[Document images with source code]
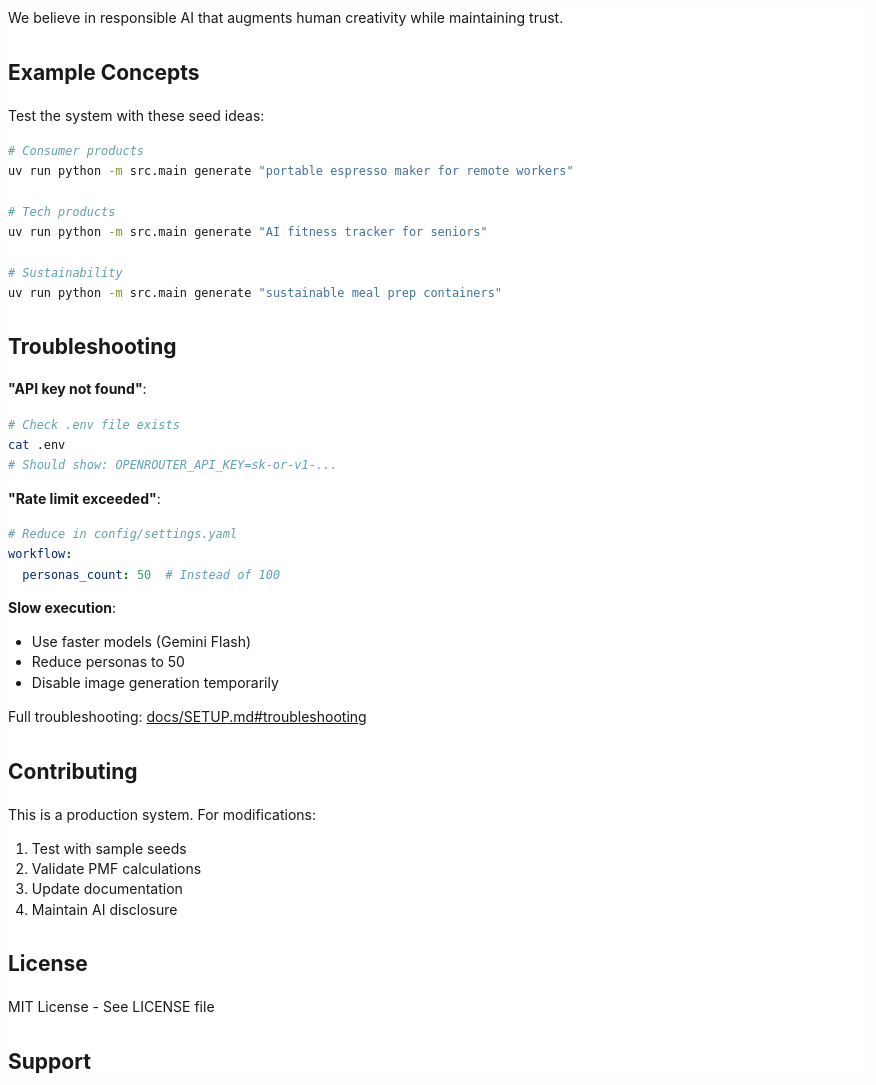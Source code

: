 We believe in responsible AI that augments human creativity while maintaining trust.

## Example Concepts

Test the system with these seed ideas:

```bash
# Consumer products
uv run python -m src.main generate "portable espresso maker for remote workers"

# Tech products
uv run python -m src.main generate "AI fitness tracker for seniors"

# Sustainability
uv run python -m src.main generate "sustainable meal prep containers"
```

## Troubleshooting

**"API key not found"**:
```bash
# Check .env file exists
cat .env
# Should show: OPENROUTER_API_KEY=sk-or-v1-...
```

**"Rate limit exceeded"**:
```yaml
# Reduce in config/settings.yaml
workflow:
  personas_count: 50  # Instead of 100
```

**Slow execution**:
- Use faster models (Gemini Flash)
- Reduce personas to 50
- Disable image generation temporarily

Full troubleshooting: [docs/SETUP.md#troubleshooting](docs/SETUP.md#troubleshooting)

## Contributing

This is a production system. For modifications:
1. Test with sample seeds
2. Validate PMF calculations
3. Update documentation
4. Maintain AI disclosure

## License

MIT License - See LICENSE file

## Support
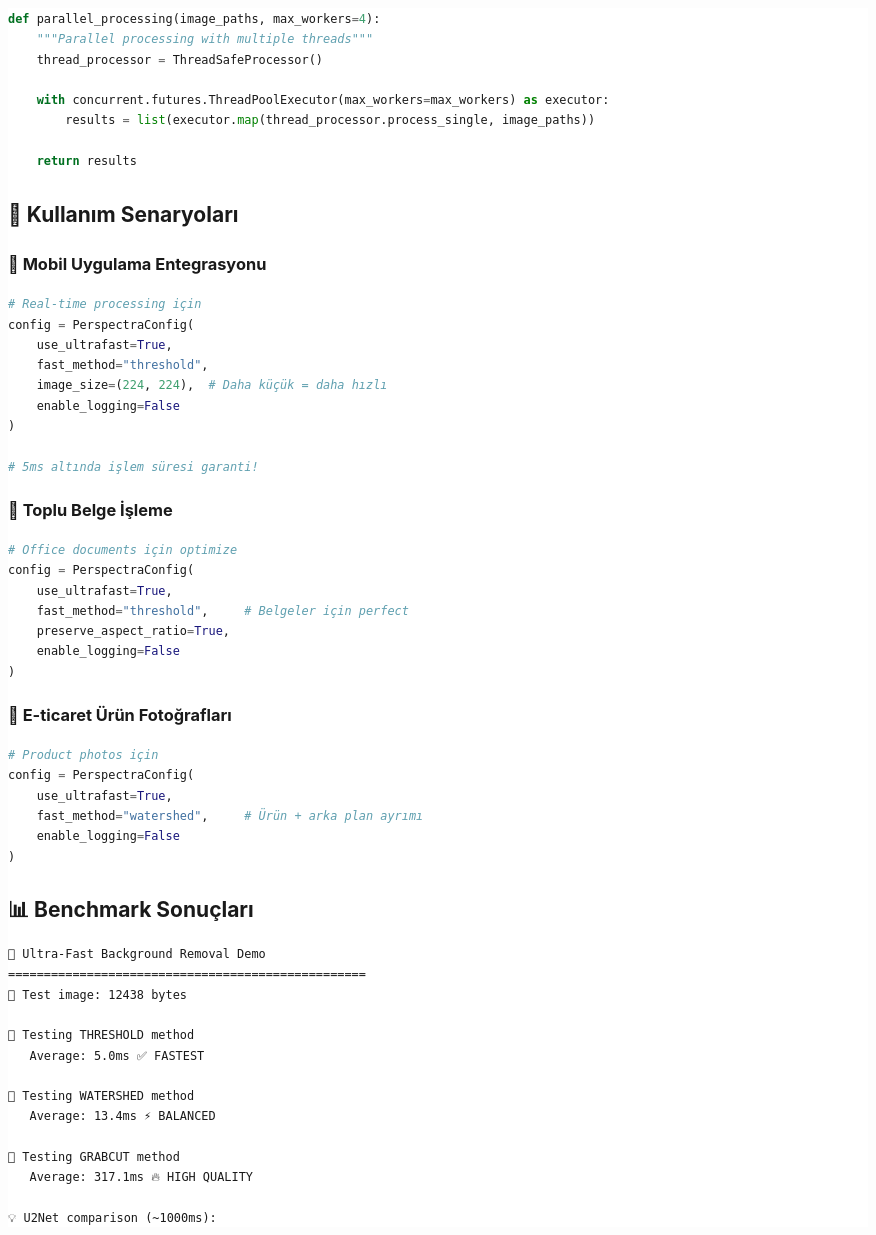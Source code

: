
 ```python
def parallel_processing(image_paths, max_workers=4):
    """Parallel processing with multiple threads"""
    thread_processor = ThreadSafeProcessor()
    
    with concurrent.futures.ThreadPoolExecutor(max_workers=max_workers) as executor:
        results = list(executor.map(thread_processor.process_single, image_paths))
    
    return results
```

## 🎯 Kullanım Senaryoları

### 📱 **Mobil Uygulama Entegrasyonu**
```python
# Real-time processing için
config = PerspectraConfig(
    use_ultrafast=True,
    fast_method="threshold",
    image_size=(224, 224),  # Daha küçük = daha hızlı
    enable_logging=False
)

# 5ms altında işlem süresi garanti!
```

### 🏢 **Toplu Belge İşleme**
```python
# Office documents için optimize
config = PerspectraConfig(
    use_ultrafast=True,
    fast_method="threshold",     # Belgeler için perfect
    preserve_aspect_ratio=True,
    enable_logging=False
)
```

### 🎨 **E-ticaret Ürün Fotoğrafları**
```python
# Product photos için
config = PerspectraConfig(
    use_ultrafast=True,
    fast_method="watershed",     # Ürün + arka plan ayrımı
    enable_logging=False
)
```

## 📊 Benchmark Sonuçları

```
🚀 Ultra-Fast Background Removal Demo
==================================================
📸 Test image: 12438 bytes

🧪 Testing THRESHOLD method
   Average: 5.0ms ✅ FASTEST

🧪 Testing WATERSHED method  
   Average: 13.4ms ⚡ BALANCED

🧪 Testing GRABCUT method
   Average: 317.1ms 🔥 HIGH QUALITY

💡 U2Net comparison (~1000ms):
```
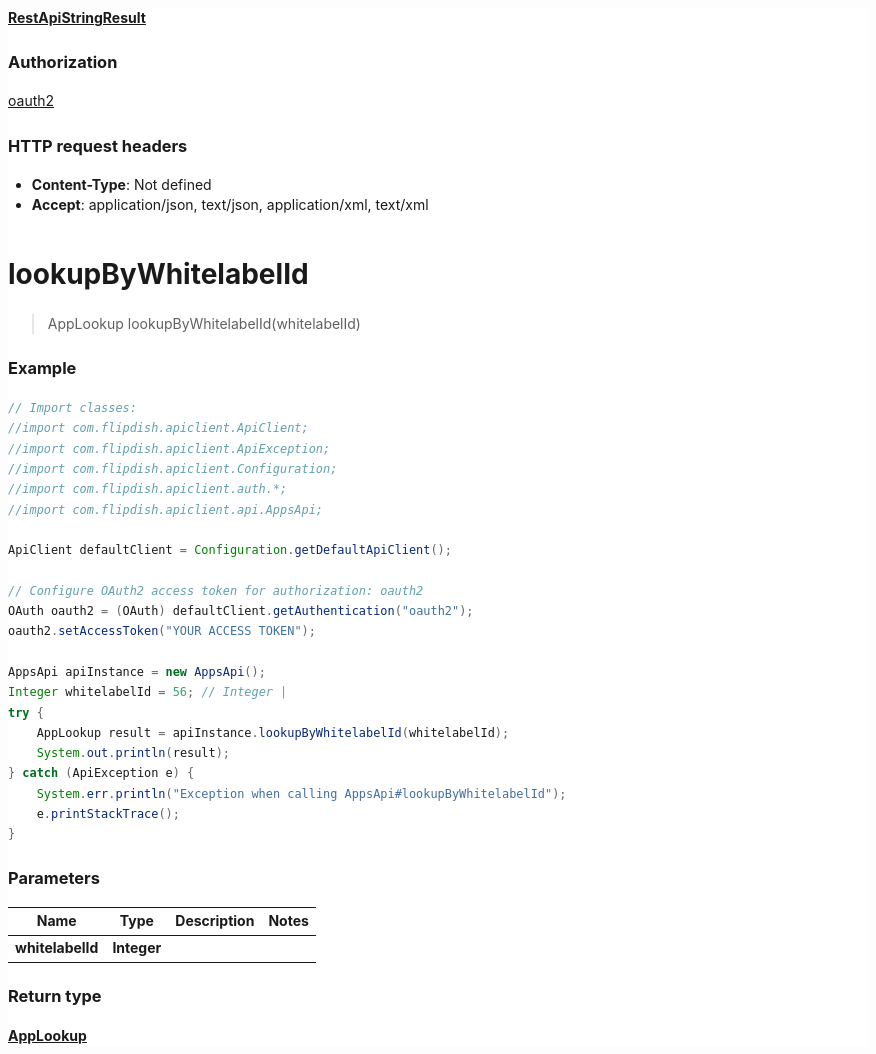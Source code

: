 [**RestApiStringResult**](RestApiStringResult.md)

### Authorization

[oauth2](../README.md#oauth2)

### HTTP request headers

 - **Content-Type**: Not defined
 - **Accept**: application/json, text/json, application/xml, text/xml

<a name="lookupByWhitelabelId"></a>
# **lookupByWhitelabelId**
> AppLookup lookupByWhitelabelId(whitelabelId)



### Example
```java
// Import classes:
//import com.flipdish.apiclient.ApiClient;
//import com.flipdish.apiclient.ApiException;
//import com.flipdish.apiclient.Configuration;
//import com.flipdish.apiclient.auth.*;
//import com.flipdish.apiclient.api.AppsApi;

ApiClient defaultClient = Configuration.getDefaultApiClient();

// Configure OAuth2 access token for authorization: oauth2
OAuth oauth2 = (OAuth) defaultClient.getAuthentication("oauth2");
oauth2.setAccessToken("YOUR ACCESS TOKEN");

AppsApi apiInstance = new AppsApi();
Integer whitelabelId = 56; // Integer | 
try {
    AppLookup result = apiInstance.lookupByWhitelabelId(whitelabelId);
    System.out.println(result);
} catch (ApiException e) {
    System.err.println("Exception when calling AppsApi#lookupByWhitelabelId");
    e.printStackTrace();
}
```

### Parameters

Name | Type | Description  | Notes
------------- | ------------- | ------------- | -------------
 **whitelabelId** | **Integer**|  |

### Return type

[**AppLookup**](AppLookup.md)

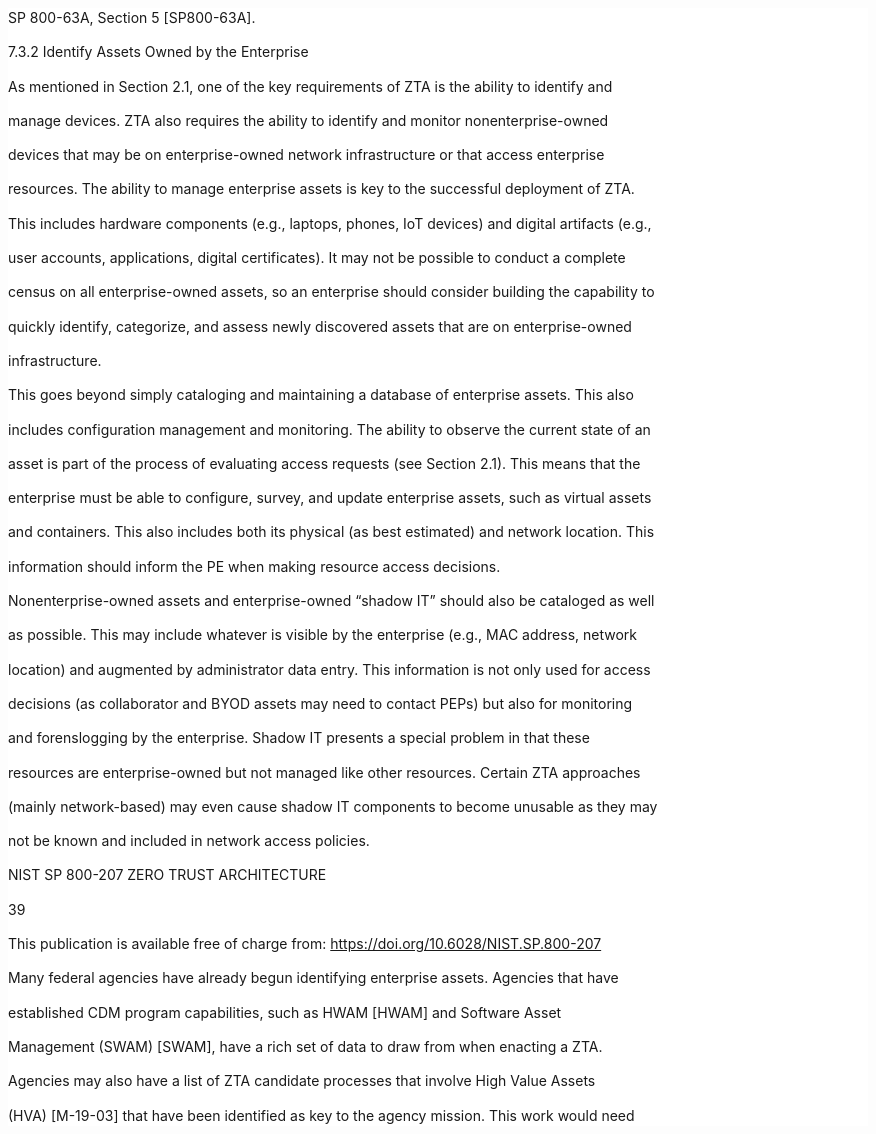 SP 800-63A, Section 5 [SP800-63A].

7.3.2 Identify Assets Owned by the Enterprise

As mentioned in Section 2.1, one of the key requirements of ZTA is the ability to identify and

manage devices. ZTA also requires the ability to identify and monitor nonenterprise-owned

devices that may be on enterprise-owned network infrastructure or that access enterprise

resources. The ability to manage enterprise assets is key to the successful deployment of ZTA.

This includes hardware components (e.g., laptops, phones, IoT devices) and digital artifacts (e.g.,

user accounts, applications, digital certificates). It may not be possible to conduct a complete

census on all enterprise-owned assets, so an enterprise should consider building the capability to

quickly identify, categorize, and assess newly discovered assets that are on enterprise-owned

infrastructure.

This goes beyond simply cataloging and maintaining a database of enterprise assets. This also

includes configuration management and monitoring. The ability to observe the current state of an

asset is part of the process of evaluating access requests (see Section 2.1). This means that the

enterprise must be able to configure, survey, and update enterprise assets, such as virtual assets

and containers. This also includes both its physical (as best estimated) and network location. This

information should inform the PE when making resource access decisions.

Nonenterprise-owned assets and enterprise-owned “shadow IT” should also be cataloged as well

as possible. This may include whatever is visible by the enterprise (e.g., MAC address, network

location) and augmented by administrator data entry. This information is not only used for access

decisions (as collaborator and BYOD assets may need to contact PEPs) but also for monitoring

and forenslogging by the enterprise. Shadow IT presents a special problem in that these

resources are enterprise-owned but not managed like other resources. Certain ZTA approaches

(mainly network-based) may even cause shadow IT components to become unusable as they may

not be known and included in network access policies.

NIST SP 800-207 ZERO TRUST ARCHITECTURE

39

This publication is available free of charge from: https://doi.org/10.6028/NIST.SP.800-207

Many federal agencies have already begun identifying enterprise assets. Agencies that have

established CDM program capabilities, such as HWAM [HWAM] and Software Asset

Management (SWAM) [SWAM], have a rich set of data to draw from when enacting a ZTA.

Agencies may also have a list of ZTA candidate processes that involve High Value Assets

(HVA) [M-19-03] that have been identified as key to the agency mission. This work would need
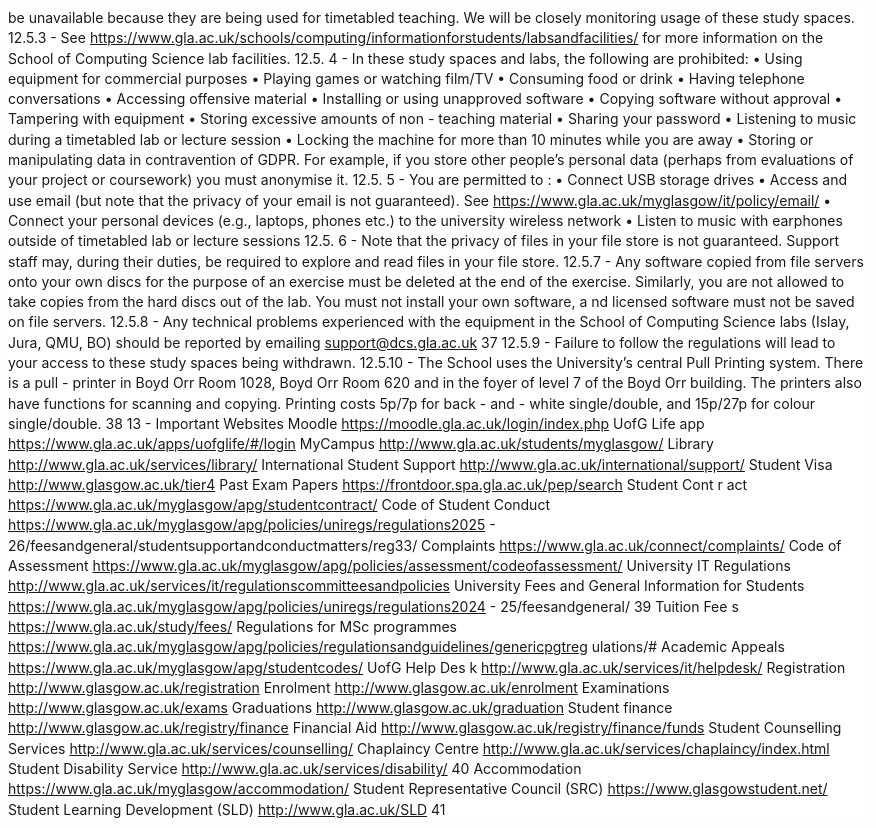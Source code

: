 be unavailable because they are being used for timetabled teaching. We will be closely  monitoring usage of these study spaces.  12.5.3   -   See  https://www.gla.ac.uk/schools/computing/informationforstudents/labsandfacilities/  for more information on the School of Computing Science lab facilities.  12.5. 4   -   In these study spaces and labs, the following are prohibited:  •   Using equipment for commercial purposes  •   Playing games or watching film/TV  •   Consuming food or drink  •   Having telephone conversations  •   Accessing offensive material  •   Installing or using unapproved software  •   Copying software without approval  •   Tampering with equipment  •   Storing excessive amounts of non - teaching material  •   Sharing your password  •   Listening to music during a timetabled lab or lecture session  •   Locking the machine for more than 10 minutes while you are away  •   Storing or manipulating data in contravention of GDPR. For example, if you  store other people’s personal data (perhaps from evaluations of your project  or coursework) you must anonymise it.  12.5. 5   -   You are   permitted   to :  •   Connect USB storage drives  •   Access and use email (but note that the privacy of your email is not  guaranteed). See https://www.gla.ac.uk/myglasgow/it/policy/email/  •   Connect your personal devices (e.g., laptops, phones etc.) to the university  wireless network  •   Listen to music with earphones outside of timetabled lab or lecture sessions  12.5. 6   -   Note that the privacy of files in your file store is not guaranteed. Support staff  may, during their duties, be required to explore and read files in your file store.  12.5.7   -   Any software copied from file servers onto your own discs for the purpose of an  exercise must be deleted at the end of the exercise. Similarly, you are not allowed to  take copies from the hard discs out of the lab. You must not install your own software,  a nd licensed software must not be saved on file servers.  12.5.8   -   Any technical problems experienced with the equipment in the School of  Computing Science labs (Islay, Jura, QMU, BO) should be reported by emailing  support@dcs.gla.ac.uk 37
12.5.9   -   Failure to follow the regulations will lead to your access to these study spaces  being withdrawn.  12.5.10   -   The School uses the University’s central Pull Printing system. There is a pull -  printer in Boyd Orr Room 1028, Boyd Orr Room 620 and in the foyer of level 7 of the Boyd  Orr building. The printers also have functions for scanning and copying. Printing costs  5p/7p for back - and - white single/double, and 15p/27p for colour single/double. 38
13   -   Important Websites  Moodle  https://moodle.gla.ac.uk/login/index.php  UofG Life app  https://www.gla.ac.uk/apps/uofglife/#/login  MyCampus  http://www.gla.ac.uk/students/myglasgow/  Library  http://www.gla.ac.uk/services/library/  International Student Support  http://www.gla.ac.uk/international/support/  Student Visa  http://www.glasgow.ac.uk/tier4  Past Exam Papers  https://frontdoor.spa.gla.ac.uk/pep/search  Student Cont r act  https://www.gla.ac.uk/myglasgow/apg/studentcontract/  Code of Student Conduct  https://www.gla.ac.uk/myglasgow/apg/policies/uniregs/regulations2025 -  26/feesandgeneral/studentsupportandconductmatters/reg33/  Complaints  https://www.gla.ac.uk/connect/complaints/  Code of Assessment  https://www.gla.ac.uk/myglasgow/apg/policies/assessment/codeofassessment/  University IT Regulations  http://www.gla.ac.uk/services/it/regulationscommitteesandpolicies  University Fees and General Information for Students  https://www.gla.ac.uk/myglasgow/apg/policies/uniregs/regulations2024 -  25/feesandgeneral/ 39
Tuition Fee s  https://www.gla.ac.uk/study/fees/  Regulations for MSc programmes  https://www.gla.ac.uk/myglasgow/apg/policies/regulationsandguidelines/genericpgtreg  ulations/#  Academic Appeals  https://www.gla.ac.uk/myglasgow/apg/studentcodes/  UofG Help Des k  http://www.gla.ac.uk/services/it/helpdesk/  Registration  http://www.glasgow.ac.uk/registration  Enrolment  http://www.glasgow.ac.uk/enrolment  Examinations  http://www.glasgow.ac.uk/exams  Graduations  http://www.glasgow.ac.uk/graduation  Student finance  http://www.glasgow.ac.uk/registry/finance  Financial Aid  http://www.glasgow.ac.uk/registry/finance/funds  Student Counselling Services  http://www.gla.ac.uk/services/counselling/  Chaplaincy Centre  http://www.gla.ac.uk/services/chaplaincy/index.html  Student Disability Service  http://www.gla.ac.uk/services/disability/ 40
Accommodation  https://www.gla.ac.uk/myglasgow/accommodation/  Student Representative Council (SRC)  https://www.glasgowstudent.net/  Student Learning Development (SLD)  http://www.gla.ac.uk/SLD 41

§ Task objective
Tell how many lines of the data contain "için". Nothing but the number belongs in the reply.

§ Reply to the exercise
4